# EXERCISE GOAL
Copy out every entry, keeping each character the same.

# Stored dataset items
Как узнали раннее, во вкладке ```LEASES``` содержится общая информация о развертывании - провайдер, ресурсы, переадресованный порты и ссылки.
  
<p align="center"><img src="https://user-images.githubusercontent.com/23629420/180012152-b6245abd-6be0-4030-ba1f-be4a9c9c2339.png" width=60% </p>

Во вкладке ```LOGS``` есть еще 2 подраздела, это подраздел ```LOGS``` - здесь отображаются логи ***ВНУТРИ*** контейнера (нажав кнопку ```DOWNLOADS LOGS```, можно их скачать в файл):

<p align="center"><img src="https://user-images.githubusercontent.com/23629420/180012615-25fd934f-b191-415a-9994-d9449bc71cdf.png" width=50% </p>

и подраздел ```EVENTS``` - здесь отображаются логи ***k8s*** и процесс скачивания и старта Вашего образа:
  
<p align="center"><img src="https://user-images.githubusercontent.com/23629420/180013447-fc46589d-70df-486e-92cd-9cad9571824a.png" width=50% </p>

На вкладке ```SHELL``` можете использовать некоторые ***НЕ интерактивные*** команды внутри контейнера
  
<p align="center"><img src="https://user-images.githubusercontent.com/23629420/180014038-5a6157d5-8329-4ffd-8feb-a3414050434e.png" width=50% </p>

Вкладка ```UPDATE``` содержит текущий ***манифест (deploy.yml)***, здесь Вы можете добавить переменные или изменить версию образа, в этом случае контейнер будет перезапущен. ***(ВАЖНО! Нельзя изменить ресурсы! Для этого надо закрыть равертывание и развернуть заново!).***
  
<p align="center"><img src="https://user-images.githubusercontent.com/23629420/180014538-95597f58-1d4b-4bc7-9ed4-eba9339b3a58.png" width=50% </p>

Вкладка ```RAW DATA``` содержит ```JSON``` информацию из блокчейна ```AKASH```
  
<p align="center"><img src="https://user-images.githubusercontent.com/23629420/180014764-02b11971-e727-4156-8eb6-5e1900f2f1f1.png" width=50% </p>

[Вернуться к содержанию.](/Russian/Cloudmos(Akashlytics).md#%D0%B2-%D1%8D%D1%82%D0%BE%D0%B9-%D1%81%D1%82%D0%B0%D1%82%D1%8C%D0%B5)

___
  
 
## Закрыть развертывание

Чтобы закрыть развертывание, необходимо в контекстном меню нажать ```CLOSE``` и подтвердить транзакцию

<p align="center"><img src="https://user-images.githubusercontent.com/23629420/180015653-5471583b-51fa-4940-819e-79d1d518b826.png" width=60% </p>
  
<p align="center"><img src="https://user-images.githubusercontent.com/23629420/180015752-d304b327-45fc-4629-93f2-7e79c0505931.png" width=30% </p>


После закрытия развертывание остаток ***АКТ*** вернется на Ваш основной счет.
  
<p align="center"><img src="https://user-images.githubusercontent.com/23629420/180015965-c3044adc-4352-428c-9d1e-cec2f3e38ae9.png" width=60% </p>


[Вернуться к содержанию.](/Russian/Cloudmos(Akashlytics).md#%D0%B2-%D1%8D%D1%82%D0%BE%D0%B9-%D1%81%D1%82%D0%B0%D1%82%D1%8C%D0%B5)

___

# RESULT OF THE TASK
Как узнали раннее, во вкладке ```LEASES``` содержится общая информация о развертывании - провайдер, ресурсы, переадресованный порты и ссылки.
  
<p align="center"><img src="https://user-images.githubusercontent.com/23629420/180012152-b6245abd-6be0-4030-ba1f-be4a9c9c2339.png" width=60% </p>

Во вкладке ```LOGS``` есть еще 2 подраздела, это подраздел ```LOGS``` - здесь отображаются логи ***ВНУТРИ*** контейнера (нажав кнопку ```DOWNLOADS LOGS```, можно их скачать в файл):

<p align="center"><img src="https://user-images.githubusercontent.com/23629420/180012615-25fd934f-b191-415a-9994-d9449bc71cdf.png" width=50% </p>

и подраздел ```EVENTS``` - здесь отображаются логи ***k8s*** и процесс скачивания и старта Вашего образа:
  
<p align="center"><img src="https://user-images.githubusercontent.com/23629420/180013447-fc46589d-70df-486e-92cd-9cad9571824a.png" width=50% </p>

На вкладке ```SHELL``` можете использовать некоторые ***НЕ интерактивные*** команды внутри контейнера
  
<p align="center"><img src="https://user-images.githubusercontent.com/23629420/180014038-5a6157d5-8329-4ffd-8feb-a3414050434e.png" width=50% </p>

Вкладка ```UPDATE``` содержит текущий ***манифест (deploy.yml)***, здесь Вы можете добавить переменные или изменить версию образа, в этом случае контейнер будет перезапущен. ***(ВАЖНО! Нельзя изменить ресурсы! Для этого надо закрыть равертывание и развернуть заново!).***
  
<p align="center"><img src="https://user-images.githubusercontent.com/23629420/180014538-95597f58-1d4b-4bc7-9ed4-eba9339b3a58.png" width=50% </p>

Вкладка ```RAW DATA``` содержит ```JSON``` информацию из блокчейна ```AKASH```
  
<p align="center"><img src="https://user-images.githubusercontent.com/23629420/180014764-02b11971-e727-4156-8eb6-5e1900f2f1f1.png" width=50% </p>

[Вернуться к содержанию.](/Russian/Cloudmos(Akashlytics).md#%D0%B2-%D1%8D%D1%82%D0%BE%D0%B9-%D1%81%D1%82%D0%B0%D1%82%D1%8C%D0%B5)

___
  
 
## Закрыть развертывание

Чтобы закрыть развертывание, необходимо в контекстном меню нажать ```CLOSE``` и подтвердить транзакцию

<p align="center"><img src="https://user-images.githubusercontent.com/23629420/180015653-5471583b-51fa-4940-819e-79d1d518b826.png" width=60% </p>
  
<p align="center"><img src="https://user-images.githubusercontent.com/23629420/180015752-d304b327-45fc-4629-93f2-7e79c0505931.png" width=30% </p>


После закрытия развертывание остаток ***АКТ*** вернется на Ваш основной счет.
  
<p align="center"><img src="https://user-images.githubusercontent.com/23629420/180015965-c3044adc-4352-428c-9d1e-cec2f3e38ae9.png" width=60% </p>


[Вернуться к содержанию.](/Russian/Cloudmos(Akashlytics).md#%D0%B2-%D1%8D%D1%82%D0%BE%D0%B9-%D1%81%D1%82%D0%B0%D1%82%D1%8C%D0%B5)

___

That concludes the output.